═══ Records provided ═══
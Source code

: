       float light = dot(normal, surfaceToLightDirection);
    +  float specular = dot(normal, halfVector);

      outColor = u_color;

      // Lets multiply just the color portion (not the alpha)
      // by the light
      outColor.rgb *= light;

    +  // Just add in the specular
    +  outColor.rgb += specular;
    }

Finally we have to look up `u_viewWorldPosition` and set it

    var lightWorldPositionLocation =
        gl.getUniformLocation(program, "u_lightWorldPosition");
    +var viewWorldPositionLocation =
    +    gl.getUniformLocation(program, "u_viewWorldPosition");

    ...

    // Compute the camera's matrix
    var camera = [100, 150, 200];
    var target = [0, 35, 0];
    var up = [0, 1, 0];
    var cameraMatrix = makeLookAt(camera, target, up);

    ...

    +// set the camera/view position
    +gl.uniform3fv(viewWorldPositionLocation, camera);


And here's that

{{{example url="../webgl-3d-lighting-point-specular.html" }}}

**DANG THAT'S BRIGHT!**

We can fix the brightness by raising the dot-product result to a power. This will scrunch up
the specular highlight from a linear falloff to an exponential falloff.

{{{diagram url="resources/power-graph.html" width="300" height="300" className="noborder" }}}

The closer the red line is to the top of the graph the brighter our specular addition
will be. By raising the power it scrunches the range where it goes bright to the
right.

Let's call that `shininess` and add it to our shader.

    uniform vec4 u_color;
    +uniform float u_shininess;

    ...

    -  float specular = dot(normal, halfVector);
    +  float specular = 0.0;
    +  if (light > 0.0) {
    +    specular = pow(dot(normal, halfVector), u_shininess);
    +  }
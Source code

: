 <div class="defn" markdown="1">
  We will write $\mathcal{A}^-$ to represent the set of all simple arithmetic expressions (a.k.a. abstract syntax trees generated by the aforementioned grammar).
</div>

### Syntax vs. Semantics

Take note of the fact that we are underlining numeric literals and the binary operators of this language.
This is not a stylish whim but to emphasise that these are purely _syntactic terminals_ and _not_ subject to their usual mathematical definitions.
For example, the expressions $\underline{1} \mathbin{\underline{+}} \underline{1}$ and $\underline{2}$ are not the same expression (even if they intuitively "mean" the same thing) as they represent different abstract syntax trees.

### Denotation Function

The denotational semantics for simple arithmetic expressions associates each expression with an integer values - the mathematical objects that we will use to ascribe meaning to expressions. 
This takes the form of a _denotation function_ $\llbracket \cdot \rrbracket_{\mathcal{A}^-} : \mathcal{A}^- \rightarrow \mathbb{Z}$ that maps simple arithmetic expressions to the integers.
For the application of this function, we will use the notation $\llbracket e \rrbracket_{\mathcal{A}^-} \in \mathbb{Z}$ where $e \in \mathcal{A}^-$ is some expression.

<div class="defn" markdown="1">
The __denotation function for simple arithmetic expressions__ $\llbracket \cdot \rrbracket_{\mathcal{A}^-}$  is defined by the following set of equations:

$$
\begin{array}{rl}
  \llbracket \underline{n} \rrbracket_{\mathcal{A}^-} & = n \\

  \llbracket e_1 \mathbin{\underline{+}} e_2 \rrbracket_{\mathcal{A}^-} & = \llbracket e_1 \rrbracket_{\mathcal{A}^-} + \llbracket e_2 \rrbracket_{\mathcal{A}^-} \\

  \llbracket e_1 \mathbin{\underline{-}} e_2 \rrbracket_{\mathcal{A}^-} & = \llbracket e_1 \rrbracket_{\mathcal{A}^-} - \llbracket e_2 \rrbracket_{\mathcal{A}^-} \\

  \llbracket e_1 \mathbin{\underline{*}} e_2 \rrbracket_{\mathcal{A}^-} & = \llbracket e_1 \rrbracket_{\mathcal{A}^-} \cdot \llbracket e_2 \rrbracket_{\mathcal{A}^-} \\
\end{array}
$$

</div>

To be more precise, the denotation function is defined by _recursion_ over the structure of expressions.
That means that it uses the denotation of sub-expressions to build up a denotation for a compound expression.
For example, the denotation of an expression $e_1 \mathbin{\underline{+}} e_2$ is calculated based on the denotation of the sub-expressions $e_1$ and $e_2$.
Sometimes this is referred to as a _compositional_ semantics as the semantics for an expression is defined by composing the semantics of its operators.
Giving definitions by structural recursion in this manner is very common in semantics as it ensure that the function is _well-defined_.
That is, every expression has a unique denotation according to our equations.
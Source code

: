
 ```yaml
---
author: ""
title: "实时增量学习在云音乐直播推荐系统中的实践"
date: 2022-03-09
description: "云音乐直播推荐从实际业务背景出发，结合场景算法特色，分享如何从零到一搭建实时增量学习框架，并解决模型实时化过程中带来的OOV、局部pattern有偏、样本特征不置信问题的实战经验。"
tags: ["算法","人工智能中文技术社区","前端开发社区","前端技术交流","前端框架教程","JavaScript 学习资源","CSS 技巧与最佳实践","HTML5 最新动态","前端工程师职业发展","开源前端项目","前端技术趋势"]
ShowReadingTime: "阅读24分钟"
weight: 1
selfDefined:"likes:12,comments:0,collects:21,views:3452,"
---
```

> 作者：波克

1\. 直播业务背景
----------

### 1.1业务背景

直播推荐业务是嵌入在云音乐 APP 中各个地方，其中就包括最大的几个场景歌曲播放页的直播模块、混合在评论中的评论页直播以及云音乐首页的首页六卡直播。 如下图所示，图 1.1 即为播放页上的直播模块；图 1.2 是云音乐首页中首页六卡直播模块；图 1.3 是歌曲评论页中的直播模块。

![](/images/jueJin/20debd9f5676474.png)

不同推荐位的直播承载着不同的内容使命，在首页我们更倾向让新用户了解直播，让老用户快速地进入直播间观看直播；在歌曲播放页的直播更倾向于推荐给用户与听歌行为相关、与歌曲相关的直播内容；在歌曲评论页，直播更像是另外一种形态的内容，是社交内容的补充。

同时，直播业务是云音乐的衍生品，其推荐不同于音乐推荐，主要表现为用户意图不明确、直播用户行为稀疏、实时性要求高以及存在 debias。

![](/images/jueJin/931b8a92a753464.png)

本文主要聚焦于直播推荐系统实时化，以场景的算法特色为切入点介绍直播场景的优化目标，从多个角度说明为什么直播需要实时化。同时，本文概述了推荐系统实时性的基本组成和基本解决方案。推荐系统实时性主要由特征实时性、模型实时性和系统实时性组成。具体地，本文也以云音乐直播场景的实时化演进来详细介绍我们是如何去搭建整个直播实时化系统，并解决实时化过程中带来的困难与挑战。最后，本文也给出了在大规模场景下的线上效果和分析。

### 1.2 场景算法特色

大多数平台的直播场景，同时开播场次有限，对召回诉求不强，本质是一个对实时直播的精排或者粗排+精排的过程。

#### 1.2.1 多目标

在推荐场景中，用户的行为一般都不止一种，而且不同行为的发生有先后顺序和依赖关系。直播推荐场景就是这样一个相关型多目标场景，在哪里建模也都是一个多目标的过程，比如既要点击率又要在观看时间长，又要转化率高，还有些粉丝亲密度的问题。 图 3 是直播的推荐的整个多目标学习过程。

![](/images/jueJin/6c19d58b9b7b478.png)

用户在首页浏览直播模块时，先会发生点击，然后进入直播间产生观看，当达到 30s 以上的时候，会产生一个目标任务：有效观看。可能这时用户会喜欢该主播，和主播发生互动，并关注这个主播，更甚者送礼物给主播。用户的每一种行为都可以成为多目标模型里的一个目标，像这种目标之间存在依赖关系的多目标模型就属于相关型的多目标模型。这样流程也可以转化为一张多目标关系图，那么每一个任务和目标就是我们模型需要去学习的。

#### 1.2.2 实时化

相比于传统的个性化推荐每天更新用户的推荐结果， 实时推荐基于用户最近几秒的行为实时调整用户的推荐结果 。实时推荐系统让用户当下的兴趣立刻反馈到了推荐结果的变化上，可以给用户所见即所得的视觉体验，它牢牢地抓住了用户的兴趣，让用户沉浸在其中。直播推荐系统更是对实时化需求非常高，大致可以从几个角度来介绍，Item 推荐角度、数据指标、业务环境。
═══
→ **Aim of the task**
The answer must be the full listing, returned exactly as given.

→ **Expected answer**
Source code

:       float light = dot(normal, surfaceToLightDirection);
    +  float specular = dot(normal, halfVector);

      outColor = u_color;

      // Lets multiply just the color portion (not the alpha)
      // by the light
      outColor.rgb *= light;

    +  // Just add in the specular
    +  outColor.rgb += specular;
    }

Finally we have to look up `u_viewWorldPosition` and set it

    var lightWorldPositionLocation =
        gl.getUniformLocation(program, "u_lightWorldPosition");
    +var viewWorldPositionLocation =
    +    gl.getUniformLocation(program, "u_viewWorldPosition");

    ...

    // Compute the camera's matrix
    var camera = [100, 150, 200];
    var target = [0, 35, 0];
    var up = [0, 1, 0];
    var cameraMatrix = makeLookAt(camera, target, up);

    ...

    +// set the camera/view position
    +gl.uniform3fv(viewWorldPositionLocation, camera);


And here's that

{{{example url="../webgl-3d-lighting-point-specular.html" }}}

**DANG THAT'S BRIGHT!**

We can fix the brightness by raising the dot-product result to a power. This will scrunch up
the specular highlight from a linear falloff to an exponential falloff.

{{{diagram url="resources/power-graph.html" width="300" height="300" className="noborder" }}}

The closer the red line is to the top of the graph the brighter our specular addition
will be. By raising the power it scrunches the range where it goes bright to the
right.

Let's call that `shininess` and add it to our shader.

    uniform vec4 u_color;
    +uniform float u_shininess;

    ...

    -  float specular = dot(normal, halfVector);
    +  float specular = 0.0;
    +  if (light > 0.0) {
    +    specular = pow(dot(normal, halfVector), u_shininess);
    +  }
Source code

: <div class="defn" markdown="1">
  We will write $\mathcal{A}^-$ to represent the set of all simple arithmetic expressions (a.k.a. abstract syntax trees generated by the aforementioned grammar).
</div>

### Syntax vs. Semantics

Take note of the fact that we are underlining numeric literals and the binary operators of this language.
This is not a stylish whim but to emphasise that these are purely _syntactic terminals_ and _not_ subject to their usual mathematical definitions.
For example, the expressions $\underline{1} \mathbin{\underline{+}} \underline{1}$ and $\underline{2}$ are not the same expression (even if they intuitively "mean" the same thing) as they represent different abstract syntax trees.

### Denotation Function

The denotational semantics for simple arithmetic expressions associates each expression with an integer values - the mathematical objects that we will use to ascribe meaning to expressions. 
This takes the form of a _denotation function_ $\llbracket \cdot \rrbracket_{\mathcal{A}^-} : \mathcal{A}^- \rightarrow \mathbb{Z}$ that maps simple arithmetic expressions to the integers.
For the application of this function, we will use the notation $\llbracket e \rrbracket_{\mathcal{A}^-} \in \mathbb{Z}$ where $e \in \mathcal{A}^-$ is some expression.

<div class="defn" markdown="1">
The __denotation function for simple arithmetic expressions__ $\llbracket \cdot \rrbracket_{\mathcal{A}^-}$  is defined by the following set of equations:

$$
\begin{array}{rl}
  \llbracket \underline{n} \rrbracket_{\mathcal{A}^-} & = n \\

  \llbracket e_1 \mathbin{\underline{+}} e_2 \rrbracket_{\mathcal{A}^-} & = \llbracket e_1 \rrbracket_{\mathcal{A}^-} + \llbracket e_2 \rrbracket_{\mathcal{A}^-} \\

  \llbracket e_1 \mathbin{\underline{-}} e_2 \rrbracket_{\mathcal{A}^-} & = \llbracket e_1 \rrbracket_{\mathcal{A}^-} - \llbracket e_2 \rrbracket_{\mathcal{A}^-} \\

  \llbracket e_1 \mathbin{\underline{*}} e_2 \rrbracket_{\mathcal{A}^-} & = \llbracket e_1 \rrbracket_{\mathcal{A}^-} \cdot \llbracket e_2 \rrbracket_{\mathcal{A}^-} \\
\end{array}
$$

</div>

To be more precise, the denotation function is defined by _recursion_ over the structure of expressions.
That means that it uses the denotation of sub-expressions to build up a denotation for a compound expression.
For example, the denotation of an expression $e_1 \mathbin{\underline{+}} e_2$ is calculated based on the denotation of the sub-expressions $e_1$ and $e_2$.
Sometimes this is referred to as a _compositional_ semantics as the semantics for an expression is defined by composing the semantics of its operators.
Giving definitions by structural recursion in this manner is very common in semantics as it ensure that the function is _well-defined_.
That is, every expression has a unique denotation according to our equations.
Source code

:
 ```yaml
---
author: ""
title: "实时增量学习在云音乐直播推荐系统中的实践"
date: 2022-03-09
description: "云音乐直播推荐从实际业务背景出发，结合场景算法特色，分享如何从零到一搭建实时增量学习框架，并解决模型实时化过程中带来的OOV、局部pattern有偏、样本特征不置信问题的实战经验。"
tags: ["算法","人工智能中文技术社区","前端开发社区","前端技术交流","前端框架教程","JavaScript 学习资源","CSS 技巧与最佳实践","HTML5 最新动态","前端工程师职业发展","开源前端项目","前端技术趋势"]
ShowReadingTime: "阅读24分钟"
weight: 1
selfDefined:"likes:12,comments:0,collects:21,views:3452,"
---
```

> 作者：波克

1\. 直播业务背景
----------

### 1.1业务背景

直播推荐业务是嵌入在云音乐 APP 中各个地方，其中就包括最大的几个场景歌曲播放页的直播模块、混合在评论中的评论页直播以及云音乐首页的首页六卡直播。 如下图所示，图 1.1 即为播放页上的直播模块；图 1.2 是云音乐首页中首页六卡直播模块；图 1.3 是歌曲评论页中的直播模块。

![](/images/jueJin/20debd9f5676474.png)

不同推荐位的直播承载着不同的内容使命，在首页我们更倾向让新用户了解直播，让老用户快速地进入直播间观看直播；在歌曲播放页的直播更倾向于推荐给用户与听歌行为相关、与歌曲相关的直播内容；在歌曲评论页，直播更像是另外一种形态的内容，是社交内容的补充。

同时，直播业务是云音乐的衍生品，其推荐不同于音乐推荐，主要表现为用户意图不明确、直播用户行为稀疏、实时性要求高以及存在 debias。

![](/images/jueJin/931b8a92a753464.png)

本文主要聚焦于直播推荐系统实时化，以场景的算法特色为切入点介绍直播场景的优化目标，从多个角度说明为什么直播需要实时化。同时，本文概述了推荐系统实时性的基本组成和基本解决方案。推荐系统实时性主要由特征实时性、模型实时性和系统实时性组成。具体地，本文也以云音乐直播场景的实时化演进来详细介绍我们是如何去搭建整个直播实时化系统，并解决实时化过程中带来的困难与挑战。最后，本文也给出了在大规模场景下的线上效果和分析。

### 1.2 场景算法特色

大多数平台的直播场景，同时开播场次有限，对召回诉求不强，本质是一个对实时直播的精排或者粗排+精排的过程。

#### 1.2.1 多目标

在推荐场景中，用户的行为一般都不止一种，而且不同行为的发生有先后顺序和依赖关系。直播推荐场景就是这样一个相关型多目标场景，在哪里建模也都是一个多目标的过程，比如既要点击率又要在观看时间长，又要转化率高，还有些粉丝亲密度的问题。 图 3 是直播的推荐的整个多目标学习过程。

![](/images/jueJin/6c19d58b9b7b478.png)

用户在首页浏览直播模块时，先会发生点击，然后进入直播间产生观看，当达到 30s 以上的时候，会产生一个目标任务：有效观看。可能这时用户会喜欢该主播，和主播发生互动，并关注这个主播，更甚者送礼物给主播。用户的每一种行为都可以成为多目标模型里的一个目标，像这种目标之间存在依赖关系的多目标模型就属于相关型的多目标模型。这样流程也可以转化为一张多目标关系图，那么每一个任务和目标就是我们模型需要去学习的。

#### 1.2.2 实时化

相比于传统的个性化推荐每天更新用户的推荐结果， 实时推荐基于用户最近几秒的行为实时调整用户的推荐结果 。实时推荐系统让用户当下的兴趣立刻反馈到了推荐结果的变化上，可以给用户所见即所得的视觉体验，它牢牢地抓住了用户的兴趣，让用户沉浸在其中。直播推荐系统更是对实时化需求非常高，大致可以从几个角度来介绍，Item 推荐角度、数据指标、业务环境。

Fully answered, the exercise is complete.